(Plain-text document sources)
☆ ☆ ☆ ☆ ☆ ☆ ☆

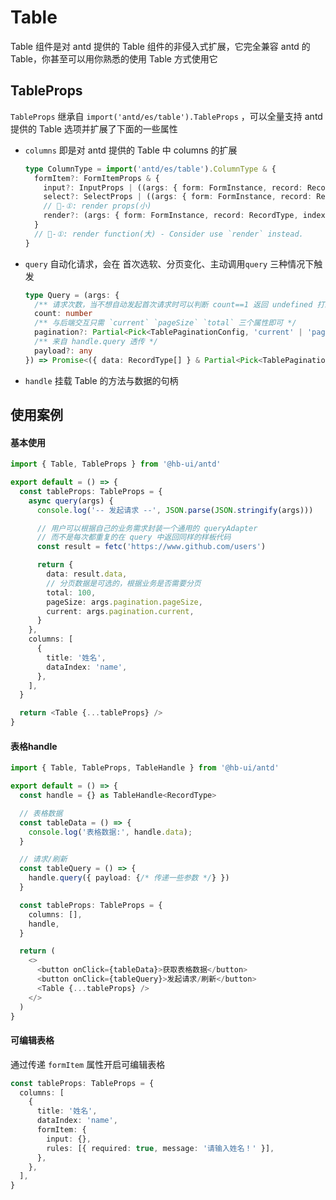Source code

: # Table

Table 组件是对 antd 提供的 Table 组件的非侵入式扩展，它完全兼容 antd 的 Table，你甚至可以用你熟悉的使用 Table 方式使用它

## TableProps

`TableProps` 继承自 `import('antd/es/table').TableProps` ，可以全量支持 antd 提供的  Table 选项并扩展了下面的一些属性

- `columns` 即是对 antd 提供的 Table 中 columns 的扩展

  ```ts
  type ColumnType = import('antd/es/table').ColumnType & {
    formItem?: FormItemProps & {
      input?: InputProps | ((args: { form: FormInstance, record: RecordType, index: number }) => InputProps | void | null | undefined)
      select?: SelectProps | ((args: { form: FormInstance, record: RecordType, index: number }) => SelectProps | void | null | undefined)
      // 🐞-①: render props(小)
      render?: (args: { form: FormInstance, record: RecordType, index: number }) => React.ReactNode
    }
    // 🐞-①: render function(大) - Consider use `render` instead.
  }
  ```

- `query` 自动化请求，会在 首次选软、分页变化、主动调用`query` 三种情况下触发

  ```ts
  type Query = (args: {
    /** 请求次数，当不想自动发起首次请求时可以判断 count==1 返回 undefined 打断请求 - 内部维护 */
    count: number
    /** 与后端交互只需 `current` `pageSize` `total` 三个属性即可 */
    pagination?: Partial<Pick<TablePaginationConfig, 'current' | 'pageSize' | 'total'>>
    /** 来自 handle.query 透传 */
    payload?: any
  }) => Promise<({ data: RecordType[] } & Partial<Pick<TablePaginationConfig, 'current' | 'pageSize' | 'total'>>) | void>
  ```

- `handle` 挂载 Table 的方法与数据的句柄

## 使用案例

#### 基本使用

```ts
import { Table, TableProps } from '@hb-ui/antd'

export default = () => {
  const tableProps: TableProps = {
    async query(args) {
      console.log('-- 发起请求 --', JSON.parse(JSON.stringify(args)))

      // 用户可以根据自己的业务需求封装一个通用的 queryAdapter
      // 而不是每次都重复的在 query 中返回同样的样板代码
      const result = fetc('https://www.github.com/users')

      return {
        data: result.data,
        // 分页数据是可选的，根据业务是否需要分页
        total: 100,
        pageSize: args.pagination.pageSize,
        current: args.pagination.current,
      }
    },
    columns: [
      {
        title: '姓名',
        dataIndex: 'name',
      },
    ],
  }

  return <Table {...tableProps} />
}
```

#### 表格handle

```ts
import { Table, TableProps, TableHandle } from '@hb-ui/antd'

export default = () => {
  const handle = {} as TableHandle<RecordType>

  // 表格数据
  const tableData = () => {
    console.log('表格数据:', handle.data);
  }

  // 请求/刷新
  const tableQuery = () => {
    handle.query({ payload: {/* 传递一些参数 */} })
  }

  const tableProps: TableProps = {
    columns: [],
    handle,
  }

  return (
    <>
      <button onClick={tableData}>获取表格数据</button>
      <button onClick={tableQuery}>发起请求/刷新</button>
      <Table {...tableProps} />
    </>
  )
}
```

#### 可编辑表格

通过传递 `formItem` 属性开启可编辑表格

```ts
const tableProps: TableProps = {
  columns: [
    {
      title: '姓名',
      dataIndex: 'name',
      formItem: {
        input: {},
        rules: [{ required: true, message: '请输入姓名！' }],
      },
    },
  ],
}
```
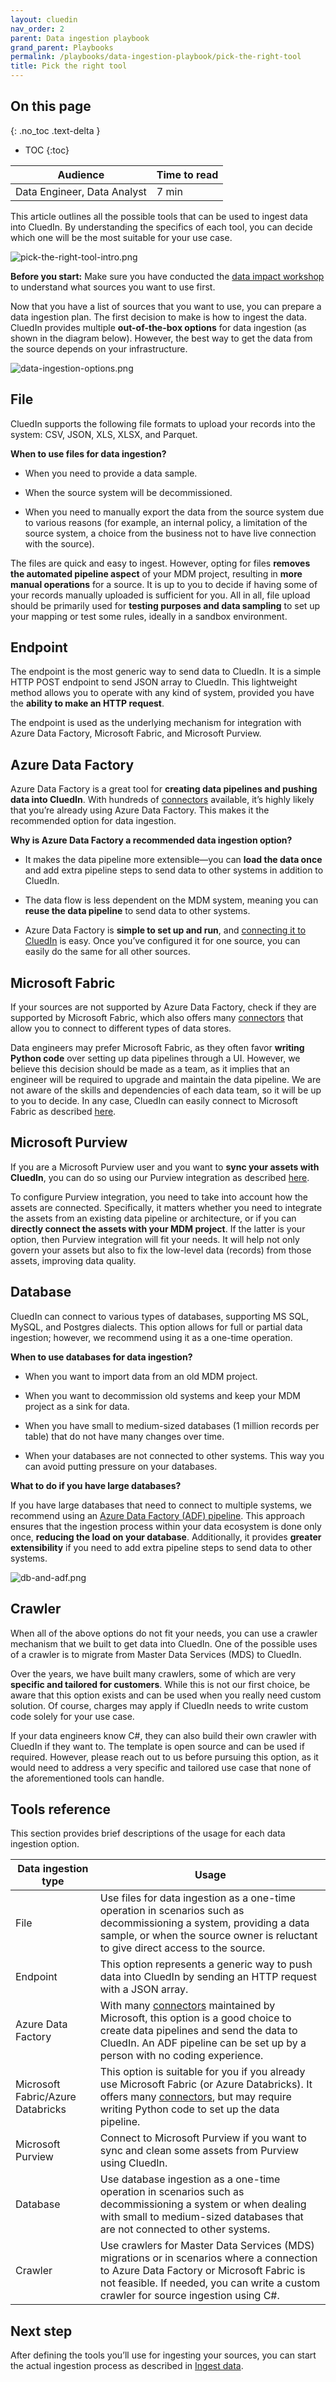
 ```yaml
---
layout: cluedin
nav_order: 2
parent: Data ingestion playbook
grand_parent: Playbooks
permalink: /playbooks/data-ingestion-playbook/pick-the-right-tool
title: Pick the right tool
---
```

## On this page
{: .no_toc .text-delta }
- TOC
{:toc}

| Audience | Time to read |
|--|--|
| Data Engineer, Data Analyst | 7 min |

This article outlines all the possible tools that can be used to ingest data into CluedIn. By understanding the specifics of each tool, you can decide which one will be the most suitable for your use case.

![pick-the-right-tool-intro.png](../../assets/images/playbooks/pick-the-right-tool-intro.png)

**Before you start:** Make sure you have conducted the [data impact workshop](/playbooks/data-ingestion-playbook/data-impact-workshop) to understand what sources you want to use first.

Now that you have a list of sources that you want to use, you can prepare a data ingestion plan. The first decision to make is how to ingest the data. CluedIn provides multiple **out-of-the-box options** for data ingestion (as shown in the diagram below). However, the best way to get the data from the source depends on your infrastructure.

![data-ingestion-options.png](../../assets/images/playbooks/data-ingestion-options.png)

## File

CluedIn supports the following file formats to upload your records into the system: CSV, JSON, XLS, XLSX, and Parquet.

**When to use files for data ingestion?**

- When you need to provide a data sample.

- When the source system will be decommissioned.

- When you need to manually export the data from the source system due to various reasons (for example, an internal policy, a limitation of the source system, a choice from the business not to have live connection with the source).

The files are quick and easy to ingest. However, opting for files **removes the automated pipeline aspect** of your MDM project, resulting in **more manual operations** for a source. It is up to you to decide if having some of your records manually uploaded is sufficient for you. All in all, file upload should be primarily used for **testing purposes and data sampling** to set up your mapping or test some rules, ideally in a sandbox environment.

## Endpoint

The endpoint is the most generic way to send data to CluedIn. It is a simple HTTP POST endpoint to send JSON array to CluedIn. This lightweight method allows you to operate with any kind of system, provided you have the **ability to make an HTTP request**.

The endpoint is used as the underlying mechanism for integration with Azure Data Factory, Microsoft Fabric, and Microsoft Purview.

## Azure Data Factory

Azure Data Factory is a great tool for **creating data pipelines and pushing data into CluedIn**. With hundreds of [connectors](https://learn.microsoft.com/en-us/azure/data-factory/connector-overview) available, it’s highly likely that you’re already using Azure Data Factory. This makes it the recommended option for data ingestion.

**Why is Azure Data Factory a recommended data ingestion option?**

- It makes the data pipeline more extensible—you can **load the data once** and add extra pipeline steps to send data to other systems in addition to CluedIn.

- The data flow is less dependent on the MDM system, meaning you can **reuse the data pipeline** to send data to other systems.

- Azure Data Factory is **simple to set up and run**, and [connecting it to CluedIn](/microsoft-integration/adf-integration) is easy. Once you’ve configured it for one source, you can easily do the same for all other sources.

## Microsoft Fabric

If your sources are not supported by Azure Data Factory, check if they are supported by Microsoft Fabric, which also offers many [connectors](https://learn.microsoft.com/en-us/fabric/data-factory/connector-overview) that allow you to connect to different types of data stores.

Data engineers may prefer Microsoft Fabric, as they often favor **writing Python code** over setting up data pipelines through a UI. However, we believe this decision should be made as a team, as it implies that an engineer will be required to upgrade and maintain the data pipeline. We are not aware of the skills and dependencies of each data team, so it will be up to you to decide. In any case, CluedIn can easily connect to Microsoft Fabric as described [here](/microsoft-integration/fabric/connect-fabric-to-cluedin).

## Microsoft Purview

If you are a Microsoft Purview user and you want to **sync your assets with CluedIn**, you can do so using our Purview integration as described [here](/microsoft-integration/purview).

To configure Purview integration, you need to take into account how the assets are connected. Specifically, it matters whether you need to integrate the assets from an existing data pipeline or architecture, or if you can **directly connect the assets with your MDM project**. If the latter is your option, then Purview integration will fit your needs. It will help not only govern your assets but also to fix the low-level data (records) from those assets, improving data quality.

## Database

CluedIn can connect to various types of databases, supporting MS SQL, MySQL, and Postgres dialects. This option allows for full or partial data ingestion; however, we recommend using it as a one-time operation.

**When to use databases for data ingestion?**

- When you want to import data from an old MDM project.

- When you want to decommission old systems and keep your MDM project as a sink for data.

- When you have small to medium-sized databases (1 million records per table) that do not have many changes over time.

- When your databases are not connected to other systems. This way you can avoid putting pressure on your databases.

**What to do if you have large databases?**

If you have large databases that need to connect to multiple systems, we recommend using an [Azure Data Factory (ADF) pipeline](#azure-data-factory). This approach ensures that the ingestion process within your data ecosystem is done only once, **reducing the load on your database**. Additionally, it provides **greater extensibility** if you need to add extra pipeline steps to send data to other systems.

![db-and-adf.png](../../assets/images/playbooks/db-and-adf.png)

## Crawler

When all of the above options do not fit your needs, you can use a crawler mechanism that we built to get data into CluedIn. One of the possible uses of a crawler is to migrate from Master Data Services (MDS) to CluedIn.

Over the years, we have built many crawlers, some of which are very **specific and tailored for customers**. While this is not our first choice, be aware that this option exists and can be used when you really need custom solution. Of course, charges may apply if CluedIn needs to write custom code solely for your use case.

If your data engineers know C#, they can also build their own crawler with CluedIn if they want to. The template is open source and can be used if required. However, please reach out to us before pursuing this option, as it would need to address a very specific and tailored use case that none of the aforementioned tools can handle.

## Tools reference

This section provides brief descriptions of the usage for each data ingestion option.

| Data ingestion type | Usage |
|--|--|
| File | Use files for data ingestion as a one-time operation in scenarios such as decommissioning a system, providing a data sample, or when the source owner is reluctant to give direct access to the source. |
| Endpoint | This option represents a generic way to push data into CluedIn by sending an HTTP request with a JSON array.  |
| Azure Data Factory | With many [connectors](https://learn.microsoft.com/en-us/azure/data-factory/connector-overview) maintained by Microsoft, this option is a good choice to create data pipelines and send the data to CluedIn. An ADF pipeline can be set up by a person with no coding experience. |
| Microsoft Fabric/Azure Databricks | This option is suitable for you if you already use Microsoft Fabric (or Azure Databricks). It offers many [connectors](https://learn.microsoft.com/en-us/fabric/data-factory/connector-overview), but may require writing Python code to set up the data pipeline. |
| Microsoft Purview | Connect to Microsoft Purview if you want to sync and clean some assets from Purview using CluedIn. |
| Database | Use database ingestion as a one-time operation in scenarios such as decommissioning a system or when dealing with small to medium-sized databases that are not connected to other systems. |
| Crawler | Use crawlers for Master Data Services (MDS) migrations or in scenarios where a connection to Azure Data Factory or Microsoft Fabric is not feasible. If needed, you can write a custom crawler for source ingestion using C#. |

## Next step

After defining the tools you’ll use for ingesting your sources, you can start the actual ingestion process as described in [Ingest data](/playbooks/data-ingestion-playbook/ingest-data).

☆ ☆ ☆ ☆ ☆ ☆ ☆

* [What the exercise asks]
Take the lines above from the one containing "This section provides" down to the one containing "Endpoint | This", and transcribe them exactly, both ends included.

* [Response box]
This section provides brief descriptions of the usage for each data ingestion option.

| Data ingestion type | Usage |
|--|--|
| File | Use files for data ingestion as a one-time operation in scenarios such as decommissioning a system, providing a data sample, or when the source owner is reluctant to give direct access to the source. |
| Endpoint | This option represents a generic way to push data into CluedIn by sending an HTTP request with a JSON array.  |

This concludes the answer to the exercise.